**About this exercise**
How many lines in the data hold the string "righteousness"? State the number alone.

**Provided material**
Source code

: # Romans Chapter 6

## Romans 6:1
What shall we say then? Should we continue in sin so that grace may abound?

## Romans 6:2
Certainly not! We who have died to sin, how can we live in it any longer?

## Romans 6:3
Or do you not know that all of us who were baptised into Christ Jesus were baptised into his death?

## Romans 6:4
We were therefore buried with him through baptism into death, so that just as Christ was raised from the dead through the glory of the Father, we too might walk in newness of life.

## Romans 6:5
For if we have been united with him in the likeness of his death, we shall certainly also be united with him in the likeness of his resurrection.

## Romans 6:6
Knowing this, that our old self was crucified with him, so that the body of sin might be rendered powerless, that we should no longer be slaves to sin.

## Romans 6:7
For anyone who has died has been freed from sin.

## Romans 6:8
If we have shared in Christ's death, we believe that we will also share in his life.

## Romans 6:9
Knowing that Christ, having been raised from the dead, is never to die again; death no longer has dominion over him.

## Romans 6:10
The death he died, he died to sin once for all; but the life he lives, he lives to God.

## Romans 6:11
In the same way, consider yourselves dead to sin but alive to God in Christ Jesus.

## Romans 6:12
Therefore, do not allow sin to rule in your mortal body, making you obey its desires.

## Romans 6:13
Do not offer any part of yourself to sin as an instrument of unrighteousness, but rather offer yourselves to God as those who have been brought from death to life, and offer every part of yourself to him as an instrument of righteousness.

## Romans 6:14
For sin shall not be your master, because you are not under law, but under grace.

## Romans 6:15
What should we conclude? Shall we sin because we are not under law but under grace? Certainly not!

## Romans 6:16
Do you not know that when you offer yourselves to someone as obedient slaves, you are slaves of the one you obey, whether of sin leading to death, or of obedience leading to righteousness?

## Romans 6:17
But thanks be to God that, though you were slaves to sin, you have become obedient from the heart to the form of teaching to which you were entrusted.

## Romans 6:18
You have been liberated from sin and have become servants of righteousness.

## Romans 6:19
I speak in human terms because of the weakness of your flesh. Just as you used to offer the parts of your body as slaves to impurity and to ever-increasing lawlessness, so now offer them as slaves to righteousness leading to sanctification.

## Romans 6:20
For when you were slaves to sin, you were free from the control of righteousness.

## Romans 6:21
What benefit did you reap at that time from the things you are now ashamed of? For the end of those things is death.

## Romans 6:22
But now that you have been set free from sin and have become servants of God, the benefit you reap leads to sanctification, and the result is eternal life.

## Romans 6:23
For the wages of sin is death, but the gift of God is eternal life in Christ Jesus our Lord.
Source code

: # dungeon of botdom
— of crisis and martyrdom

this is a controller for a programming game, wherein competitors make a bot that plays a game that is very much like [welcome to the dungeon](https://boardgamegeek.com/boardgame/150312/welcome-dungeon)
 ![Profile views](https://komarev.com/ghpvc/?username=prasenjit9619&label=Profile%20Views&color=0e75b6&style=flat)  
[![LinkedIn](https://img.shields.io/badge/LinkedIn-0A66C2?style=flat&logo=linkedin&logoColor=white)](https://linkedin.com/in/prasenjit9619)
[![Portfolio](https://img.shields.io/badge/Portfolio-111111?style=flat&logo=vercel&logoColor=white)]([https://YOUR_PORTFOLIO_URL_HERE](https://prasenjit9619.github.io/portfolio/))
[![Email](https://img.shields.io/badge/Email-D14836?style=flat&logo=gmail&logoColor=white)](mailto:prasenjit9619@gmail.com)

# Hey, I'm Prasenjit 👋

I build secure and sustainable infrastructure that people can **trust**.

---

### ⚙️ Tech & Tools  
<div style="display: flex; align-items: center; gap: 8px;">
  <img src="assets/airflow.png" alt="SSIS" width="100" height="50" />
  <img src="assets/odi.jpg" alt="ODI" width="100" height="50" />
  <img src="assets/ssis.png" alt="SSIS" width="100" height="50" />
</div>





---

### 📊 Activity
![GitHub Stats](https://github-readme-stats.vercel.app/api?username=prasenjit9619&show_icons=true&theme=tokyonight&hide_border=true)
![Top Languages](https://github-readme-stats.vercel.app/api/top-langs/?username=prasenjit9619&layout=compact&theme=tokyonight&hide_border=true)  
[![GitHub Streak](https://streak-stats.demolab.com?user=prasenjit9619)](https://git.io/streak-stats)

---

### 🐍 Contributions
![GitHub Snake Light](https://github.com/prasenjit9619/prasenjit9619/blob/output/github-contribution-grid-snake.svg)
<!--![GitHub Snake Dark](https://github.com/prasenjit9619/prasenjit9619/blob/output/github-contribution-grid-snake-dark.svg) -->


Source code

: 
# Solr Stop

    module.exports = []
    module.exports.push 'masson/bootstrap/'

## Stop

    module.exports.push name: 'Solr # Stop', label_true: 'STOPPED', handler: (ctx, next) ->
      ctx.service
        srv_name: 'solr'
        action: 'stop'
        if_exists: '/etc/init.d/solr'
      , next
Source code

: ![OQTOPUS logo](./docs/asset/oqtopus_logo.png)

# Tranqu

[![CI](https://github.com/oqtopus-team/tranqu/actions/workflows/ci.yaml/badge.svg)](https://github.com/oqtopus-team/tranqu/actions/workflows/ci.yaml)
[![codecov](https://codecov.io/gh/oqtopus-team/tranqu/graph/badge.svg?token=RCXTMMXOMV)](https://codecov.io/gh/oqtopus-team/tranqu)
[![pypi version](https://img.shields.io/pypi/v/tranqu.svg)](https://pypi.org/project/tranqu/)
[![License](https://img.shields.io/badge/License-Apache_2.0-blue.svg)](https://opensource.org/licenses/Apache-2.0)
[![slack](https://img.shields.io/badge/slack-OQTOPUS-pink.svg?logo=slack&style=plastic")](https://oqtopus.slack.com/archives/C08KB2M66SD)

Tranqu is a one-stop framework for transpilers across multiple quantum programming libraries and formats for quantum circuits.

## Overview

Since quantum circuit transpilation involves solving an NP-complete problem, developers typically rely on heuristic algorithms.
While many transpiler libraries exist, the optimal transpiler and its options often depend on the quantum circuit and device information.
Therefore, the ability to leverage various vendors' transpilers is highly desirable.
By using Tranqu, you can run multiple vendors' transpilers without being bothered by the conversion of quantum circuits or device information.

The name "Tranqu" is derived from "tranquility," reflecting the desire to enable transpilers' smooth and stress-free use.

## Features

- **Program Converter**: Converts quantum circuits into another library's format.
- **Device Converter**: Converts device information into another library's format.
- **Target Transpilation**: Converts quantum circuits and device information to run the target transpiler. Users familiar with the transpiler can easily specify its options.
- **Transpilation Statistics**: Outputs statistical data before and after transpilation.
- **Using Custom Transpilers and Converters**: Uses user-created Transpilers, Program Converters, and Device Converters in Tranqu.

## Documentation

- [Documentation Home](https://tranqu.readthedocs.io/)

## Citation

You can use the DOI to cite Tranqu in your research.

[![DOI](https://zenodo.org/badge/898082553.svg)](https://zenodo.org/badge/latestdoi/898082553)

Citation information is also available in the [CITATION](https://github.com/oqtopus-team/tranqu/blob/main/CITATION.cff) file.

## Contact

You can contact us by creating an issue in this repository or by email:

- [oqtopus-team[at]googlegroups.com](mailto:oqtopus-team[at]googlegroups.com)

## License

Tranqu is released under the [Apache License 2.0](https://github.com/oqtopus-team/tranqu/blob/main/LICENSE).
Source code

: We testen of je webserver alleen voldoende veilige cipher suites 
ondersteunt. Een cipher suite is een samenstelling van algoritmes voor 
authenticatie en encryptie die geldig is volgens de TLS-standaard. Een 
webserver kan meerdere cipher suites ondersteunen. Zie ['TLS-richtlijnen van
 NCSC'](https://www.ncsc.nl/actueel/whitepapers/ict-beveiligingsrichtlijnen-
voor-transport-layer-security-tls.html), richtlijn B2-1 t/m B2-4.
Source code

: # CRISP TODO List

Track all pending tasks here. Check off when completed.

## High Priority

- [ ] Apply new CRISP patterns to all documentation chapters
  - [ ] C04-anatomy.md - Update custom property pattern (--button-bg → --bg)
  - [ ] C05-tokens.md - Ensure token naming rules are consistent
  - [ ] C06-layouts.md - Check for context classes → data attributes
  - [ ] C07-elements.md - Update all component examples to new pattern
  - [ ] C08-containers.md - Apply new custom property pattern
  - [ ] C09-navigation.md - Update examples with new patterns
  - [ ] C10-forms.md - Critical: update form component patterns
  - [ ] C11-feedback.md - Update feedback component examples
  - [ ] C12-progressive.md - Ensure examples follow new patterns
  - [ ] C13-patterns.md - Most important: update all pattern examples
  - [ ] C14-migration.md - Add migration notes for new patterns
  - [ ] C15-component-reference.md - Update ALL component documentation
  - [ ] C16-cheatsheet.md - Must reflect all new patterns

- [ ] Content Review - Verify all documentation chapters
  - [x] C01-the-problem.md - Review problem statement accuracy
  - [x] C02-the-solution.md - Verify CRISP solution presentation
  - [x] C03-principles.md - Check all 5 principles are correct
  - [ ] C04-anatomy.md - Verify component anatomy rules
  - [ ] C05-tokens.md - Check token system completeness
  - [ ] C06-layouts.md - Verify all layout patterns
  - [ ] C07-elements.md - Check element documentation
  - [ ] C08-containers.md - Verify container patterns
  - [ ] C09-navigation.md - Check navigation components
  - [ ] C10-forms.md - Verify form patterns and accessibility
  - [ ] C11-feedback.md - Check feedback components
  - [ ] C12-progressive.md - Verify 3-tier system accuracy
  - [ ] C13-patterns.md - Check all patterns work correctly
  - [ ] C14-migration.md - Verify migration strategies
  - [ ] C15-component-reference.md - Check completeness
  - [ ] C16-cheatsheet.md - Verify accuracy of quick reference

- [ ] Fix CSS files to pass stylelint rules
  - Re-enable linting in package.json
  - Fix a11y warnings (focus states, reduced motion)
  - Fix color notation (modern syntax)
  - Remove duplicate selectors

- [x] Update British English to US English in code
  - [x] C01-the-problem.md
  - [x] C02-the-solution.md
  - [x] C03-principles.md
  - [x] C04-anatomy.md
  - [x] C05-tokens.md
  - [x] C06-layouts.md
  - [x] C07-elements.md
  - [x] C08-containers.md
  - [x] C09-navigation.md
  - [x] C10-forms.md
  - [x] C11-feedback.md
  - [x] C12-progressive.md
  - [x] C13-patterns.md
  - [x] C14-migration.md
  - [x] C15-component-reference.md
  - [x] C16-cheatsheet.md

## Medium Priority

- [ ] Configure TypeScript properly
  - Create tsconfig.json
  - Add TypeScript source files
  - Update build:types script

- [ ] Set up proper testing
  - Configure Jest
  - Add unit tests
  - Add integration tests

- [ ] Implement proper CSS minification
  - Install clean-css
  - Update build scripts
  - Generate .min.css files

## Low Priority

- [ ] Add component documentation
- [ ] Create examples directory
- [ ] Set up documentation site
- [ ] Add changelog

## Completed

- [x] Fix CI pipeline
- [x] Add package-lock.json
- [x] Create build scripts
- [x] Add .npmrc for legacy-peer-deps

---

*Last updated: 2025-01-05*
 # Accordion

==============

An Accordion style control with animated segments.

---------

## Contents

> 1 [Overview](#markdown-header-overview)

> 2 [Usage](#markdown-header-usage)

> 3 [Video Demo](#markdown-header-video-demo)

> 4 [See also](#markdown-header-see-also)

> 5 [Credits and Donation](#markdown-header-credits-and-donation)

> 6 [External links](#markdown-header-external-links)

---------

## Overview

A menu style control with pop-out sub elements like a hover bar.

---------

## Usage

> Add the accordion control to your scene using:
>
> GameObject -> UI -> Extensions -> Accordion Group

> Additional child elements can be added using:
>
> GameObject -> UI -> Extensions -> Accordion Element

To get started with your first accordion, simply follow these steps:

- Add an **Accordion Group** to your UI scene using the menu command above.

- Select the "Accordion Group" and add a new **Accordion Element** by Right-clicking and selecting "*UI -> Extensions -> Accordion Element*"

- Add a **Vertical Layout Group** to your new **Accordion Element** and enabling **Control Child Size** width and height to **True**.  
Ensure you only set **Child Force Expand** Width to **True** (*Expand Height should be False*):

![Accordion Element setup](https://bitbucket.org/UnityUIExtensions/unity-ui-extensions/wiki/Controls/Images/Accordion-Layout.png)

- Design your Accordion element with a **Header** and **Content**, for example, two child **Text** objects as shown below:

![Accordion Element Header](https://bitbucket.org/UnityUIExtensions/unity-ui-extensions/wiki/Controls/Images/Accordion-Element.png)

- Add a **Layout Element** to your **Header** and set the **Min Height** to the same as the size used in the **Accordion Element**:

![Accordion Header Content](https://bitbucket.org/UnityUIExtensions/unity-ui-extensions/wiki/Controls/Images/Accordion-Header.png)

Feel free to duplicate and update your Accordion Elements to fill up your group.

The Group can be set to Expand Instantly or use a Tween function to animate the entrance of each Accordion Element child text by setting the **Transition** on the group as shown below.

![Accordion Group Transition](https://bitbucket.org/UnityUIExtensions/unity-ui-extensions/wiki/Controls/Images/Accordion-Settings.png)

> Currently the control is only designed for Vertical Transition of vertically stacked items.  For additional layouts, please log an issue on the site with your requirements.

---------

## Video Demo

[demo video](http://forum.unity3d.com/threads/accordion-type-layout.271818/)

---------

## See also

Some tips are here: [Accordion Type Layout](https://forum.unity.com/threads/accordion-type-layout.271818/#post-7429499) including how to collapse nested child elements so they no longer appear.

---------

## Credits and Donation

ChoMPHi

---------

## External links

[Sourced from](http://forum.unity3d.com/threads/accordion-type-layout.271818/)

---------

**Your solution**
5